Detailed on the LinkedIn Engineering blog, the new process will enable LinkedIn to boost its content detection capacity by adding in Microsoft’s ‘Content Moderator’ system, which is able to catch potentially offensive material as it’s posted.
As explained by LinkedIn:
“Content Moderator’s machine-assisted scanning covers text, images, and videos. LinkedIn’s [existing detection process] utilizes LinkedIn’s in-house knowledge base and capabilities to classify images, text, and videos along similar categories. Despite their similarities in purpose, the two tools have unique components that, when combined, are extremely beneficial to us. First, Content Moderator’s classifiers are trained on content previously unseen on the LinkedIn feed, which allows us to increase the volume of inappropriate content we can successfully classify. In other words, by combining LinkedIn and Content Moderator classifiers, we hope to improve both recall (i.e., the total amount of poor quality content caught) and precision (i.e., keep the number of false positives low).”
It’s another way for LinkedIn to utilize Microsoft’s more advanced tools, particularly in regards to machine learning, to help improve its platform. And while this update is specifically focused on detecting and removing inappropriate material from feeds, it may also point to future advances for LinkedIn’s algorithms, helping to provide more context, relevance, and importantly, timeliness to the updates included on your home screen.

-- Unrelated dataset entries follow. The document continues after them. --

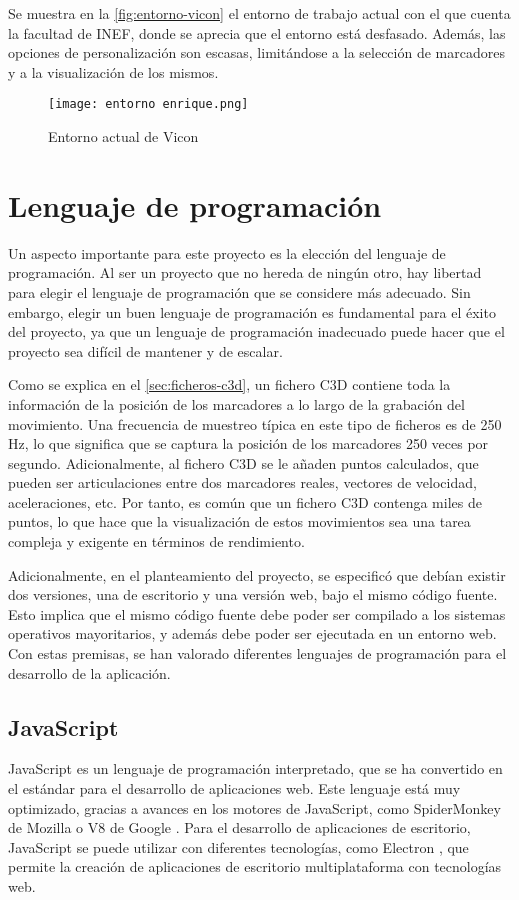 Se muestra en la \autoref{fig:entorno-vicon} el entorno de trabajo actual con el que cuenta la facultad de \ac{INEF}, donde se aprecia que el entorno está desfasado. Además, las opciones de personalización son escasas, limitándose a la selección de marcadores y a la visualización de los mismos.

\begin{figure}[H]
    \centering
    \texttt{[image: entorno enrique.png]}
    \caption{Entorno actual de Vicon}
    \label{fig:entorno-vicon}
\end{figure}

\section{Lenguaje de programación}

Un aspecto importante para este proyecto es la elección del lenguaje de programación. Al ser un proyecto que no hereda de ningún otro, hay libertad para elegir el lenguaje de programación que se considere más adecuado. Sin embargo, elegir un buen lenguaje de programación es fundamental para el éxito del proyecto, ya que un lenguaje de programación inadecuado puede hacer que el proyecto sea difícil de mantener y de escalar.

Como se explica en el \autoref{sec:ficheros-c3d}, un fichero \ac{C3D} contiene toda la información de la posición de los marcadores a lo largo de la grabación del movimiento. Una frecuencia de muestreo típica en este tipo de ficheros es de 250 \ac{Hz}, lo que significa que se captura la posición de los marcadores 250 veces por segundo. Adicionalmente, al fichero \ac{C3D} se le añaden puntos calculados, que pueden ser articulaciones entre dos marcadores reales, vectores de velocidad, aceleraciones, etc. Por tanto, es común que un fichero \ac{C3D} contenga miles de puntos, lo que hace que la visualización de estos movimientos sea una tarea compleja y exigente en términos de rendimiento.

Adicionalmente, en el planteamiento del proyecto, se especificó que debían existir dos versiones, una de escritorio y una versión web, bajo el mismo código fuente. Esto implica que el mismo código fuente debe poder ser compilado a los sistemas operativos mayoritarios, y además debe poder ser ejecutada en un entorno web. Con estas premisas, se han valorado diferentes lenguajes de programación para el desarrollo de la aplicación.  

\subsection{JavaScript}
JavaScript es un lenguaje de programación interpretado, que se ha convertido en el estándar para el desarrollo de aplicaciones web. Este lenguaje está muy optimizado, gracias a avances en los motores de JavaScript, como SpiderMonkey de Mozilla o V8 de Google \autocite{srinetChromeV8Firefox2022}. Para el desarrollo de aplicaciones de escritorio, JavaScript se puede utilizar con diferentes tecnologías, como Electron \autocite{BuildCrossplatformDesktop}, que permite la creación de aplicaciones de escritorio multiplataforma con tecnologías web.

I don’t know about you, but I still regularly see LinkedIn posts in my feed which are well beyond relevance because they were posted so long ago.
The amount of activity on this particular post may be what’s kept it around, but still, I see others which have no reason to repeatedly come up, including reminders for events which keep appearing weeks after the actual date.
That’s likely difficult for LinkedIn’s systems to detect, but surely, with the advanced capabilities of Microsoft’s AI tools, they’d be able to better contextualize the wording and post time of such updates, and better understand their relationship to time.
And this is just one aspect - LinkedIn’s feed algorithms still seem like they have a way to go before they enable the main feed to become a truly relevant, optimally helpful tool. In the mobile app, where LinkedIn has put more emphasis (LinkedIn has more mobile users than desktop), it is better, but still, further alignment with Microsoft’s more advanced tools will no doubt help.
It’s yet to be seen if that’s the direction LinkedIn's headed with such updates, but the gradual integration of Microsoft’s tech into such areas holds a lot of promise. Starting with the detection of potentially offensive content is likely just the beginning of this process.